According to the private investigator, the hackers used social engineering to get the younger brother’s e-mail password. After the older brother sent the group information including the target's e-mail address, the names of friends and colleagues, and examples of topics that interested him, the hackers sent an e-mail to the target that seemed as if it had come from an acquaintance. But the message actually installed keylogger software that let the hackers capture the target's e-mail password.

How much did the older brother pay to gain an advantage in the battle over hundreds of millions of dollars? The private investigator says he forked over the princely sum of £256 (roughly U.S. $400)

The younger brother’s lawyer said his client "was horrified to discover the privacy of his e-mail accounts had been compromised."
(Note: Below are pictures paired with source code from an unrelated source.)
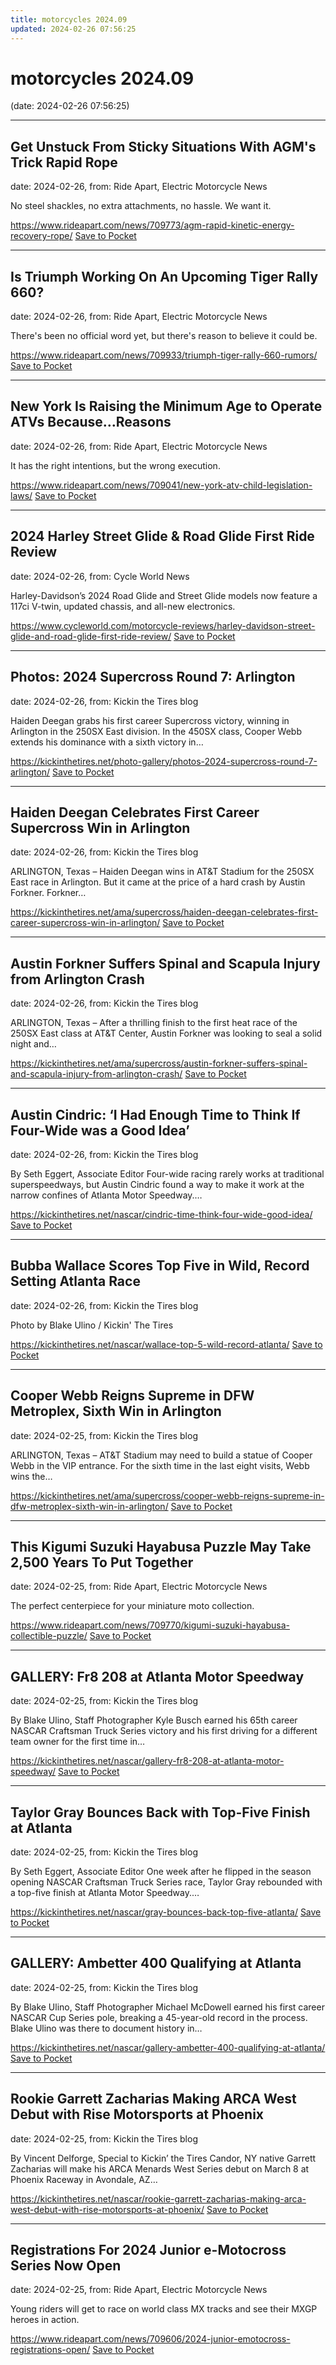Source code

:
 ```yaml
---
title: motorcycles 2024.09
updated: 2024-02-26 07:56:25
---
```


# motorcycles 2024.09

(date: 2024-02-26 07:56:25)

---

## Get Unstuck From Sticky Situations With AGM's Trick Rapid Rope

date: 2024-02-26, from: Ride Apart, Electric Motorcycle News

No steel shackles, no extra attachments, no hassle. We want it. 

<span class="feed-item-link">
<a href="https://www.rideapart.com/news/709773/agm-rapid-kinetic-energy-recovery-rope/">https://www.rideapart.com/news/709773/agm-rapid-kinetic-energy-recovery-rope/</a> <a href="https://getpocket.com/save" class="pocket-btn" data-lang="en" data-save-url="https://www.rideapart.com/news/709773/agm-rapid-kinetic-energy-recovery-rope/">Save to Pocket</a>
</span>

---

## Is Triumph Working On An Upcoming Tiger Rally 660?

date: 2024-02-26, from: Ride Apart, Electric Motorcycle News

There's been no official word yet, but there's reason to believe it could be.

<span class="feed-item-link">
<a href="https://www.rideapart.com/news/709933/triumph-tiger-rally-660-rumors/">https://www.rideapart.com/news/709933/triumph-tiger-rally-660-rumors/</a> <a href="https://getpocket.com/save" class="pocket-btn" data-lang="en" data-save-url="https://www.rideapart.com/news/709933/triumph-tiger-rally-660-rumors/">Save to Pocket</a>
</span>

---

## New York Is Raising the Minimum Age to Operate ATVs Because…Reasons

date: 2024-02-26, from: Ride Apart, Electric Motorcycle News

It has the right intentions, but the wrong execution.

<span class="feed-item-link">
<a href="https://www.rideapart.com/news/709041/new-york-atv-child-legislation-laws/">https://www.rideapart.com/news/709041/new-york-atv-child-legislation-laws/</a> <a href="https://getpocket.com/save" class="pocket-btn" data-lang="en" data-save-url="https://www.rideapart.com/news/709041/new-york-atv-child-legislation-laws/">Save to Pocket</a>
</span>

---

## 2024 Harley Street Glide & Road Glide First Ride Review

date: 2024-02-26, from: Cycle World News

Harley-Davidson’s 2024 Road Glide and Street Glide models now feature a 117ci V-twin, updated chassis, and all-new electronics.

<span class="feed-item-link">
<a href="https://www.cycleworld.com/motorcycle-reviews/harley-davidson-street-glide-and-road-glide-first-ride-review/">https://www.cycleworld.com/motorcycle-reviews/harley-davidson-street-glide-and-road-glide-first-ride-review/</a> <a href="https://getpocket.com/save" class="pocket-btn" data-lang="en" data-save-url="https://www.cycleworld.com/motorcycle-reviews/harley-davidson-street-glide-and-road-glide-first-ride-review/">Save to Pocket</a>
</span>

---

## Photos: 2024 Supercross Round 7: Arlington

date: 2024-02-26, from: Kickin the Tires blog

Haiden Deegan grabs his first career Supercross victory, winning in Arlington in the 250SX East division. In the 450SX class, Cooper Webb extends his dominance with a sixth victory in&#8230; 

<span class="feed-item-link">
<a href="https://kickinthetires.net/photo-gallery/photos-2024-supercross-round-7-arlington/">https://kickinthetires.net/photo-gallery/photos-2024-supercross-round-7-arlington/</a> <a href="https://getpocket.com/save" class="pocket-btn" data-lang="en" data-save-url="https://kickinthetires.net/photo-gallery/photos-2024-supercross-round-7-arlington/">Save to Pocket</a>
</span>

---

## Haiden Deegan Celebrates First Career Supercross Win in Arlington

date: 2024-02-26, from: Kickin the Tires blog

ARLINGTON, Texas – Haiden Deegan wins in AT&#38;T Stadium for the 250SX East race in Arlington. But it came at the price of a hard crash by Austin Forkner. Forkner&#8230; 

<span class="feed-item-link">
<a href="https://kickinthetires.net/ama/supercross/haiden-deegan-celebrates-first-career-supercross-win-in-arlington/">https://kickinthetires.net/ama/supercross/haiden-deegan-celebrates-first-career-supercross-win-in-arlington/</a> <a href="https://getpocket.com/save" class="pocket-btn" data-lang="en" data-save-url="https://kickinthetires.net/ama/supercross/haiden-deegan-celebrates-first-career-supercross-win-in-arlington/">Save to Pocket</a>
</span>

---

## Austin Forkner Suffers Spinal and Scapula Injury from Arlington Crash

date: 2024-02-26, from: Kickin the Tires blog

ARLINGTON, Texas – After a thrilling finish to the first heat race of the 250SX East class at AT&#38;T Center, Austin Forkner was looking to seal a solid night and&#8230; 

<span class="feed-item-link">
<a href="https://kickinthetires.net/ama/supercross/austin-forkner-suffers-spinal-and-scapula-injury-from-arlington-crash/">https://kickinthetires.net/ama/supercross/austin-forkner-suffers-spinal-and-scapula-injury-from-arlington-crash/</a> <a href="https://getpocket.com/save" class="pocket-btn" data-lang="en" data-save-url="https://kickinthetires.net/ama/supercross/austin-forkner-suffers-spinal-and-scapula-injury-from-arlington-crash/">Save to Pocket</a>
</span>

---

## Austin Cindric: ‘I Had Enough Time to Think If Four-Wide was a Good Idea’

date: 2024-02-26, from: Kickin the Tires blog

By Seth Eggert, Associate Editor Four-wide racing rarely works at traditional superspeedways, but Austin Cindric found a way to make it work at the narrow confines of Atlanta Motor Speedway.&#8230; 

<span class="feed-item-link">
<a href="https://kickinthetires.net/nascar/cindric-time-think-four-wide-good-idea/">https://kickinthetires.net/nascar/cindric-time-think-four-wide-good-idea/</a> <a href="https://getpocket.com/save" class="pocket-btn" data-lang="en" data-save-url="https://kickinthetires.net/nascar/cindric-time-think-four-wide-good-idea/">Save to Pocket</a>
</span>

---

## Bubba Wallace Scores Top Five in Wild, Record Setting Atlanta Race

date: 2024-02-26, from: Kickin the Tires blog

Photo by Blake Ulino / Kickin' The Tires

<span class="feed-item-link">
<a href="https://kickinthetires.net/nascar/wallace-top-5-wild-record-atlanta/">https://kickinthetires.net/nascar/wallace-top-5-wild-record-atlanta/</a> <a href="https://getpocket.com/save" class="pocket-btn" data-lang="en" data-save-url="https://kickinthetires.net/nascar/wallace-top-5-wild-record-atlanta/">Save to Pocket</a>
</span>

---

## Cooper Webb Reigns Supreme in DFW Metroplex, Sixth Win in Arlington

date: 2024-02-25, from: Kickin the Tires blog

ARLINGTON, Texas – AT&#38;T Stadium may need to build a statue of Cooper Webb in the VIP entrance. For the sixth time in the last eight visits, Webb wins the&#8230; 

<span class="feed-item-link">
<a href="https://kickinthetires.net/ama/supercross/cooper-webb-reigns-supreme-in-dfw-metroplex-sixth-win-in-arlington/">https://kickinthetires.net/ama/supercross/cooper-webb-reigns-supreme-in-dfw-metroplex-sixth-win-in-arlington/</a> <a href="https://getpocket.com/save" class="pocket-btn" data-lang="en" data-save-url="https://kickinthetires.net/ama/supercross/cooper-webb-reigns-supreme-in-dfw-metroplex-sixth-win-in-arlington/">Save to Pocket</a>
</span>

---

## This Kigumi Suzuki Hayabusa Puzzle May Take 2,500 Years To Put Together

date: 2024-02-25, from: Ride Apart, Electric Motorcycle News

The perfect centerpiece for your miniature moto collection. 

<span class="feed-item-link">
<a href="https://www.rideapart.com/news/709770/kigumi-suzuki-hayabusa-collectible-puzzle/">https://www.rideapart.com/news/709770/kigumi-suzuki-hayabusa-collectible-puzzle/</a> <a href="https://getpocket.com/save" class="pocket-btn" data-lang="en" data-save-url="https://www.rideapart.com/news/709770/kigumi-suzuki-hayabusa-collectible-puzzle/">Save to Pocket</a>
</span>

---

## GALLERY: Fr8 208 at Atlanta Motor Speedway

date: 2024-02-25, from: Kickin the Tires blog

By Blake Ulino, Staff Photographer Kyle Busch earned his 65th career NASCAR Craftsman Truck Series victory and his first driving for a different team owner for the first time in&#8230; 

<span class="feed-item-link">
<a href="https://kickinthetires.net/nascar/gallery-fr8-208-at-atlanta-motor-speedway/">https://kickinthetires.net/nascar/gallery-fr8-208-at-atlanta-motor-speedway/</a> <a href="https://getpocket.com/save" class="pocket-btn" data-lang="en" data-save-url="https://kickinthetires.net/nascar/gallery-fr8-208-at-atlanta-motor-speedway/">Save to Pocket</a>
</span>

---

## Taylor Gray Bounces Back with Top-Five Finish at Atlanta

date: 2024-02-25, from: Kickin the Tires blog

By Seth Eggert, Associate Editor One week after he flipped in the season opening NASCAR Craftsman Truck Series race, Taylor Gray rebounded with a top-five finish at Atlanta Motor Speedway.&#8230; 

<span class="feed-item-link">
<a href="https://kickinthetires.net/nascar/gray-bounces-back-top-five-atlanta/">https://kickinthetires.net/nascar/gray-bounces-back-top-five-atlanta/</a> <a href="https://getpocket.com/save" class="pocket-btn" data-lang="en" data-save-url="https://kickinthetires.net/nascar/gray-bounces-back-top-five-atlanta/">Save to Pocket</a>
</span>

---

## GALLERY: Ambetter 400 Qualifying at Atlanta

date: 2024-02-25, from: Kickin the Tires blog

By Blake Ulino, Staff Photographer Michael McDowell earned his first career NASCAR Cup Series pole, breaking a 45-year-old record in the process. Blake Ulino was there to document history in&#8230; 

<span class="feed-item-link">
<a href="https://kickinthetires.net/nascar/gallery-ambetter-400-qualifying-at-atlanta/">https://kickinthetires.net/nascar/gallery-ambetter-400-qualifying-at-atlanta/</a> <a href="https://getpocket.com/save" class="pocket-btn" data-lang="en" data-save-url="https://kickinthetires.net/nascar/gallery-ambetter-400-qualifying-at-atlanta/">Save to Pocket</a>
</span>

---

## Rookie Garrett Zacharias Making ARCA West Debut with Rise Motorsports at Phoenix

date: 2024-02-25, from: Kickin the Tires blog

By Vincent Delforge, Special to Kickin&#8217; the Tires Candor, NY native Garrett Zacharias will make his ARCA Menards West Series debut on March 8 at Phoenix Raceway in Avondale, AZ&#8230; 

<span class="feed-item-link">
<a href="https://kickinthetires.net/nascar/rookie-garrett-zacharias-making-arca-west-debut-with-rise-motorsports-at-phoenix/">https://kickinthetires.net/nascar/rookie-garrett-zacharias-making-arca-west-debut-with-rise-motorsports-at-phoenix/</a> <a href="https://getpocket.com/save" class="pocket-btn" data-lang="en" data-save-url="https://kickinthetires.net/nascar/rookie-garrett-zacharias-making-arca-west-debut-with-rise-motorsports-at-phoenix/">Save to Pocket</a>
</span>

---

## Registrations For 2024 Junior e-Motocross Series Now Open

date: 2024-02-25, from: Ride Apart, Electric Motorcycle News

Young riders will get to race on world class MX tracks and see their MXGP heroes in action. 

<span class="feed-item-link">
<a href="https://www.rideapart.com/news/709606/2024-junior-emotocross-registrations-open/">https://www.rideapart.com/news/709606/2024-junior-emotocross-registrations-open/</a> <a href="https://getpocket.com/save" class="pocket-btn" data-lang="en" data-save-url="https://www.rideapart.com/news/709606/2024-junior-emotocross-registrations-open/">Save to Pocket</a>
</span>



<script type="text/javascript">!function(d,i){if(!d.getElementById(i)){var j=d.createElement("script");j.id=i;j.src="https://widgets.getpocket.com/v1/j/btn.js?v=1";var w=d.getElementById(i);d.body.appendChild(j);}}(document,"pocket-btn-js");</script>

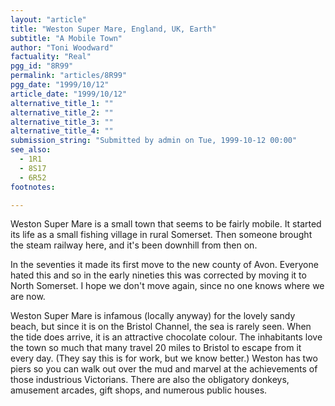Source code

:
 ```yaml
---
layout: "article"
title: "Weston Super Mare, England, UK, Earth"
subtitle: "A Mobile Town"
author: "Toni Woodward"
factuality: "Real"
pgg_id: "8R99"
permalink: "articles/8R99"
pgg_date: "1999/10/12"
article_date: "1999/10/12"
alternative_title_1: ""
alternative_title_2: ""
alternative_title_3: ""
alternative_title_4: ""
submission_string: "Submitted by admin on Tue, 1999-10-12 00:00"
see_also:
  - 1R1
  - 8S17
  - 6R52
footnotes: 

---
```

<div>
<p>Weston Super Mare is a small town that seems to be fairly mobile. It started its life as a small fishing village in rural Somerset. Then someone brought the steam railway here, and it's been downhill from then on.</p>
<p>In the seventies it made its first move to the new county of Avon. Everyone hated this and so in the early nineties this was corrected by moving it to North Somerset. I hope we don't move again, since no one knows where we are now.</p>
<p>Weston Super Mare is infamous (locally anyway) for the lovely sandy beach, but since it is on the Bristol Channel, the sea is rarely seen. When the tide does arrive, it is an attractive chocolate colour. The inhabitants love the town so much that many travel 20 miles to Bristol to escape from it every day. (They say this is for work, but we know better.) Weston has two piers so you can walk out over the mud and marvel at the achievements of those industrious Victorians. There are also the obligatory donkeys, amusement arcades, gift shops, and numerous public houses.</p>
</div>
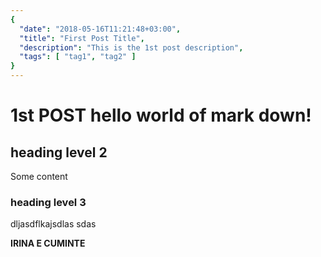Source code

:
 ```yaml
---
{
  "date": "2018-05-16T11:21:48+03:00",
  "title": "First Post Title",
  "description": "This is the 1st post description",
  "tags": [ "tag1", "tag2" ]
}
---
```


# 1st POST **hello world** of mark down!

## heading level 2

Some content

### heading level 3

dljasdflkajsdlas
sdas

**IRINA E CUMINTE**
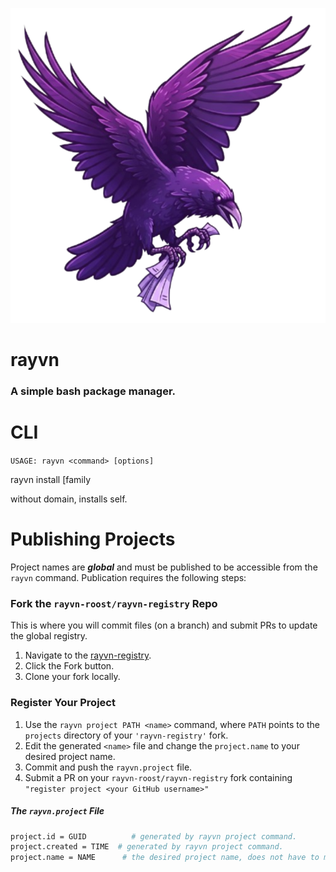 ![alt text](https://raw.githubusercontent.com/phoggy/rayvn/refs/heads/main/etc/rayvn-logo.png?token=GHSAT0AAAAAAC5VZJ7UATQMRTWZS2XBXL64Z4P6JSQ "logo") 

# rayvn
### A simple bash package manager.


# CLI

`USAGE: rayvn <command> [options]`

rayvn install [family

without domain, installs self.

# Publishing Projects

Project names are _**global**_ and must be published to be accessible from the `rayvn` command. Publication requires 
the following steps:
                   
### Fork the `rayvn-roost/rayvn-registry` Repo
                                      
This is where you will commit files (on a branch) and submit PRs to update the global registry.

1. Navigate to the [rayvn-registry](https://github.com/rayvn-roost/rayvn-registry).
2. Click the Fork button.
3. Clone your fork locally.

### Register Your Project

1. Use the `rayvn project PATH <name>` command, where `PATH` points to the `projects` directory of your `'rayvn-registry'` fork.
2. Edit the generated `<name>` file and change the `project.name` to your desired project name.
3. Commit and push the `rayvn.project` file.
4. Submit a PR on your `rayvn-roost/rayvn-registry` fork containing `"register project <your GitHub username>"`

##### The `rayvn.project` File

```bash 
project.id = GUID          # generated by rayvn project command.
project.created = TIME  # generated by rayvn project command.
project.name = NAME      # the desired project name, does not have to match a project repo name.
```

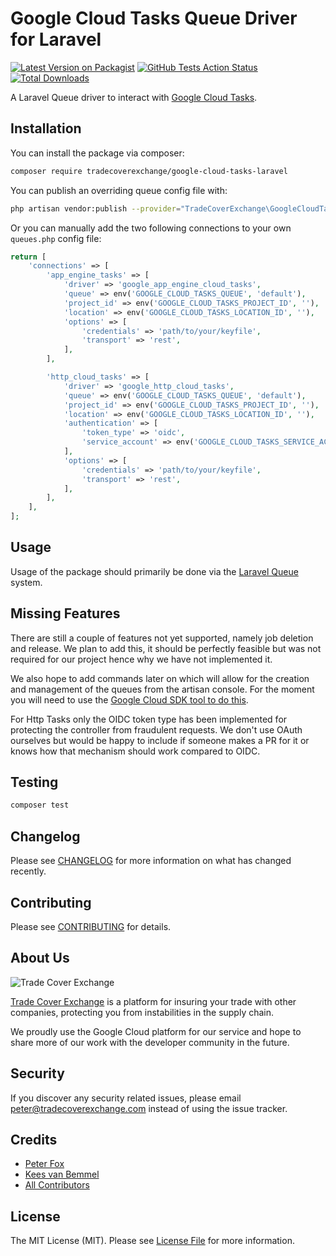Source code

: # Google Cloud Tasks Queue Driver for Laravel

[![Latest Version on Packagist](https://img.shields.io/packagist/v/tradecoverexchange/google-cloud-tasks-laravel.svg?style=flat-square)](https://packagist.org/packages/tradecoverexchange/google-cloud-tasks-laravel)
[![GitHub Tests Action Status](https://img.shields.io/github/workflow/status/tradecoverexchange/google-cloud-tasks-laravel/Tests?label=tests)](https://github.com/tradecoverexchange/google-cloud-tasks-laravel/actions?query=workflow%3ATests+branch%3Amaster)
[![Total Downloads](https://img.shields.io/packagist/dt/tradecoverexchange/google-cloud-tasks-laravel.svg?style=flat-square)](https://packagist.org/packages/tradecoverexchange/google-cloud-tasks-laravel)

A Laravel Queue driver to interact with [Google Cloud Tasks](https://cloud.google.com/tasks).

## Installation

You can install the package via composer:

```bash
composer require tradecoverexchange/google-cloud-tasks-laravel
```

You can publish an overriding queue config file with:
```bash
php artisan vendor:publish --provider="TradeCoverExchange\GoogleCloudTaskLaravel\CloudTaskServiceProvider" --tag cloud-task-config --force
```

Or you can manually add the two following connections to your own `queues.php` config file:

```php
return [
    'connections' => [
        'app_engine_tasks' => [
            'driver' => 'google_app_engine_cloud_tasks',
            'queue' => env('GOOGLE_CLOUD_TASKS_QUEUE', 'default'),
            'project_id' => env('GOOGLE_CLOUD_TASKS_PROJECT_ID', ''),
            'location' => env('GOOGLE_CLOUD_TASKS_LOCATION_ID', ''),
            'options' => [
                'credentials' => 'path/to/your/keyfile',
                'transport' => 'rest',
            ],
        ],

        'http_cloud_tasks' => [
            'driver' => 'google_http_cloud_tasks',
            'queue' => env('GOOGLE_CLOUD_TASKS_QUEUE', 'default'),
            'project_id' => env('GOOGLE_CLOUD_TASKS_PROJECT_ID', ''),
            'location' => env('GOOGLE_CLOUD_TASKS_LOCATION_ID', ''),
            'authentication' => [
                'token_type' => 'oidc',
                'service_account' => env('GOOGLE_CLOUD_TASKS_SERVICE_ACCOUNT', ''),
            ],
            'options' => [
                'credentials' => 'path/to/your/keyfile',
                'transport' => 'rest',
            ],
        ],
    ],
];
```

## Usage

Usage of the package should primarily be done via the [Laravel Queue](https://laravel.com/docs/7.x/queues) system.

## Missing Features

There are still a couple of features not yet supported, namely job deletion and release.
We plan to add this, it should be perfectly feasible but was not required for our project
hence why we have not implemented it.

We also hope to add commands later on which will allow for the creation and management
of the queues from the artisan console. For the moment you will need to use the [Google
Cloud SDK tool to do this](https://cloud.google.com/tasks/docs/creating-queues).

For Http Tasks only the OIDC token type has been implemented for protecting the controller
from fraudulent requests. We don't use OAuth ourselves but would be happy to include if
someone makes a PR for it or knows how that mechanism should work compared to OIDC.

## Testing

``` bash
composer test
```

## Changelog

Please see [CHANGELOG](CHANGELOG.md) for more information on what has changed recently.

## Contributing

Please see [CONTRIBUTING](CONTRIBUTING.md) for details.

## About Us

![Trade Cover Exchange](https://assets.tradecoverexchange.com/github/TradeCoverExchange_RGB_Logo_Outline_Stacked.png)

[Trade Cover Exchange](https://tradecoverexchange.com) is a platform for insuring your trade
with other companies, protecting you from instabilities in the supply chain.

We proudly use the Google Cloud platform for our service and hope to share more of our work with
the developer community in the future.

## Security

If you discover any security related issues, please email peter@tradecoverexchange.com instead of 
using the issue tracker.

## Credits

- [Peter Fox](https://github.com/peterfox)
- [Kees van Bemmel](https://github.com/kees-tce)
- [All Contributors](../../contributors)

## License

The MIT License (MIT). Please see [License File](LICENSE.md) for more information.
Though the Invisible Hacking Group has since gone underground and few traces of the group exist, the investigator revealed that he was told to send payment to Chengdu, China. Message-board posts from 2004 indicate that it was in the business of online spying. One message read: "Do you want to know what your business competitors are doing online everyday?"

"It's not hard to find hackers," Mikko Hyppönen of computer-security firm F-Secure Corp., told the Wall Street Journal. Computer specialists interviewed for the article also noted the easy accessibility of tools that help do-it-yourselfers hack into someone's e-mail.

Though computer security experts say these companies have operated in the open, the spotlight shone on them in the wake of the Journal article may be causing them to scurry back behind the walls, so to speak. One example is hiretohack.net, a self-described group of technology students based in Europe, the U.S. and Asia. The service, which boasted that it could crack passwords for major e-mail services in less than 48 hours, is now down. But there’s obviously nothing to prevent the group from reappearing under another name.

Just how big is the hacker-for-hire industry? According to the WSJ article:

“A U.K. government report took a shot at putting numbers to the problem last year: It estimated that computer-related industrial espionage cost U.K. businesses about £7.6 billion (or about $11.8 billion) annually in loss of information that could hurt a company's chances of winning open tenders, and loss of merger-related information. Cyber intellectual-property theft cost business an additional £9.2 billion annually, it estimated.”

But these numbers are likely on the conservative side because many firms, in an attempt to protect their reputations and prevent customers from fleeing, fail to report such attacks.